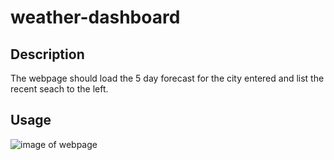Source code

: # weather-dashboard

## Description

The webpage should load the 5 day forecast for the city entered and list the recent seach to the left.

## Usage

![image of webpage](./assets/Screenshot%202023-10-30%20at%208.56.04 PM.png)
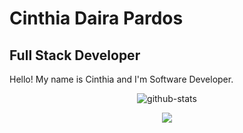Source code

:# Cinthia Daira Pardos
## Full Stack Developer


Hello! My name is Cinthia and I'm Software Developer.
<p align="center">
<img alt="github-stats" src="https://github-readme-stats.vercel.app/api?username=Cin-1&count_private=true&show_icons=true&theme=radical&include_all_commits=true" />
</p>
<p align="center">
<img align="center" src="https://github-readme-streak-stats.herokuapp.com/?user=Cin-1&theme=radical&include_all_commits=true&show_icons=true" />
</p>
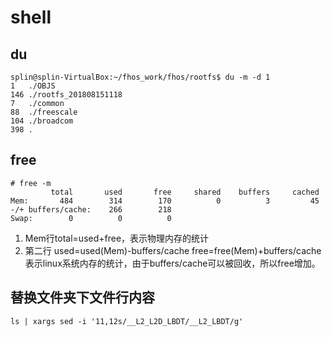 # shell
## du
    splin@splin-VirtualBox:~/fhos_work/fhos/rootfs$ du -m -d 1
    1	./OBJS
    146	./rootfs_201808151118
    7	./common
    88	./freescale
    104	./broadcom
    398	.

## free
    # free -m
             total       used       free     shared    buffers     cached
    Mem:       484        314        170          0          3         45
    -/+ buffers/cache:    266        218
    Swap:        0          0          0

1. Mem行total=used+free，表示物理内存的统计
2. 第二行 used=used(Mem)-buffers/cache  free=free(Mem)+buffers/cache
    表示linux系统内存的统计，由于buffers/cache可以被回收，所以free增加。
    
## 替换文件夹下文件行内容
    ls | xargs sed -i '11,12s/__L2_L2D_LBDT/__L2_LBDT/g'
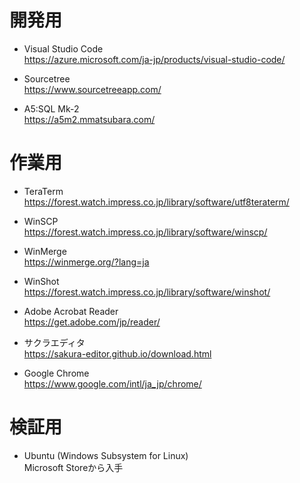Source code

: # 開発用

- Visual Studio Code  
https://azure.microsoft.com/ja-jp/products/visual-studio-code/

- Sourcetree  
https://www.sourcetreeapp.com/

- A5:SQL Mk-2  
https://a5m2.mmatsubara.com/

# 作業用

- TeraTerm  
https://forest.watch.impress.co.jp/library/software/utf8teraterm/

- WinSCP  
https://forest.watch.impress.co.jp/library/software/winscp/

- WinMerge  
https://winmerge.org/?lang=ja

- WinShot  
https://forest.watch.impress.co.jp/library/software/winshot/

- Adobe Acrobat Reader  
https://get.adobe.com/jp/reader/

- サクラエディタ  
https://sakura-editor.github.io/download.html

- Google Chrome  
https://www.google.com/intl/ja_jp/chrome/

# 検証用

- Ubuntu (Windows Subsystem for Linux)  
Microsoft Storeから入手
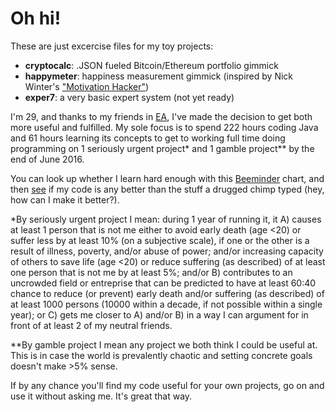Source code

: # Oh hi!
These are just excercise files for my toy projects:

- **cryptocalc**: .JSON fueled Bitcoin/Ethereum portfolio gimmick
- **happymeter**: happiness measurement gimmick (inspired by Nick Winter's ["Motivation Hacker"])
- **exper7**: a very basic expert system (not yet ready)

I'm 29, and thanks to my friends in [EA], I've made the decision to get both more useful and fulfilled. My sole focus is to spend 222 hours coding Java and 61 hours learning its concepts to get to working full time doing programming on 1 seriously urgent project* and 1 gamble project** by the end of June 2016. 

You can look up whether I learn hard enough with this [Beeminder] chart, and then [see] if my code is any better than the stuff a drugged chimp typed (hey, how can I make it better?).

*By seriously urgent project I mean: during 1 year of running it, it A) causes at least 1 person that is not me either to avoid early death (age <20) or suffer less by at least 10% (on a subjective scale), if one or the other is a result of illness, poverty, and/or abuse of power; and/or increasing capacity of others to save life (age <20) or reduce suffering (as described) of at least one person that is not me by at least 5%; and/or B) contributes to an uncrowded field or entreprise that can be predicted to have at least 60:40 chance to reduce (or prevent) early death and/or suffering (as described) of at least 1000 persons (10000 within a decade, if not possible within a single year); or C) gets me closer to A) and/or B) in a way I can argument for in front of at least 2 of my neutral friends.

**By gamble project I mean any project we both think I could be useful at. This is in case the world is prevalently chaotic and setting concrete goals doesn't make >5% sense.

If by any chance you'll find my code useful for your own projects, go on and use it without asking me. It's great that way.


[Beeminder]: https://www.beeminder.com/michal_t/goals/code
[see]: https://github.com/michaltrzesimiech/excercises
[EA]: http://www.effectivealtruism.org
["Motivation Hacker"]: http://www.nickwinter.net/the-motivation-hacker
────────────────────────────────────────
**Task objective:**
The expected output is every entry, retyped exactly, with all pictures removed.

**Result for this task:**
Source code

: # weather-dashboard

## Description

The webpage should load the 5 day forecast for the city entered and list the recent seach to the left.

## Usage

![image of webpage](./assets/Screenshot%202023-10-30%20at%208.56.04 PM.png)
Source code

:# Cinthia Daira Pardos
## Full Stack Developer


Hello! My name is Cinthia and I'm Software Developer.
<p align="center">
<img alt="github-stats" src="https://github-readme-stats.vercel.app/api?username=Cin-1&count_private=true&show_icons=true&theme=radical&include_all_commits=true" />
</p>
<p align="center">
<img align="center" src="https://github-readme-streak-stats.herokuapp.com/?user=Cin-1&theme=radical&include_all_commits=true&show_icons=true" />
</p>
 # shell
## du
    splin@splin-VirtualBox:~/fhos_work/fhos/rootfs$ du -m -d 1
    1	./OBJS
    146	./rootfs_201808151118
    7	./common
    88	./freescale
    104	./broadcom
    398	.

## free
    # free -m
             total       used       free     shared    buffers     cached
    Mem:       484        314        170          0          3         45
    -/+ buffers/cache:    266        218
    Swap:        0          0          0

1. Mem行total=used+free，表示物理内存的统计
2. 第二行 used=used(Mem)-buffers/cache  free=free(Mem)+buffers/cache
    表示linux系统内存的统计，由于buffers/cache可以被回收，所以free增加。
    
## 替换文件夹下文件行内容
    ls | xargs sed -i '11,12s/__L2_L2D_LBDT/__L2_LBDT/g'
Source code

: # 開発用

- Visual Studio Code  
https://azure.microsoft.com/ja-jp/products/visual-studio-code/

- Sourcetree  
https://www.sourcetreeapp.com/

- A5:SQL Mk-2  
https://a5m2.mmatsubara.com/

# 作業用

- TeraTerm  
https://forest.watch.impress.co.jp/library/software/utf8teraterm/

- WinSCP  
https://forest.watch.impress.co.jp/library/software/winscp/

- WinMerge  
https://winmerge.org/?lang=ja

- WinShot  
https://forest.watch.impress.co.jp/library/software/winshot/

- Adobe Acrobat Reader  
https://get.adobe.com/jp/reader/

- サクラエディタ  
https://sakura-editor.github.io/download.html

- Google Chrome  
https://www.google.com/intl/ja_jp/chrome/

# 検証用

- Ubuntu (Windows Subsystem for Linux)  
Microsoft Storeから入手
Source code

: # Oh hi!
These are just excercise files for my toy projects:

- **cryptocalc**: .JSON fueled Bitcoin/Ethereum portfolio gimmick
- **happymeter**: happiness measurement gimmick (inspired by Nick Winter's ["Motivation Hacker"])
- **exper7**: a very basic expert system (not yet ready)

I'm 29, and thanks to my friends in [EA], I've made the decision to get both more useful and fulfilled. My sole focus is to spend 222 hours coding Java and 61 hours learning its concepts to get to working full time doing programming on 1 seriously urgent project* and 1 gamble project** by the end of June 2016. 

You can look up whether I learn hard enough with this [Beeminder] chart, and then [see] if my code is any better than the stuff a drugged chimp typed (hey, how can I make it better?).

*By seriously urgent project I mean: during 1 year of running it, it A) causes at least 1 person that is not me either to avoid early death (age <20) or suffer less by at least 10% (on a subjective scale), if one or the other is a result of illness, poverty, and/or abuse of power; and/or increasing capacity of others to save life (age <20) or reduce suffering (as described) of at least one person that is not me by at least 5%; and/or B) contributes to an uncrowded field or entreprise that can be predicted to have at least 60:40 chance to reduce (or prevent) early death and/or suffering (as described) of at least 1000 persons (10000 within a decade, if not possible within a single year); or C) gets me closer to A) and/or B) in a way I can argument for in front of at least 2 of my neutral friends.

**By gamble project I mean any project we both think I could be useful at. This is in case the world is prevalently chaotic and setting concrete goals doesn't make >5% sense.

If by any chance you'll find my code useful for your own projects, go on and use it without asking me. It's great that way.


[Beeminder]: https://www.beeminder.com/michal_t/goals/code
[see]: https://github.com/michaltrzesimiech/excercises
[EA]: http://www.effectivealtruism.org
["Motivation Hacker"]: http://www.nickwinter.net/the-motivation-hacker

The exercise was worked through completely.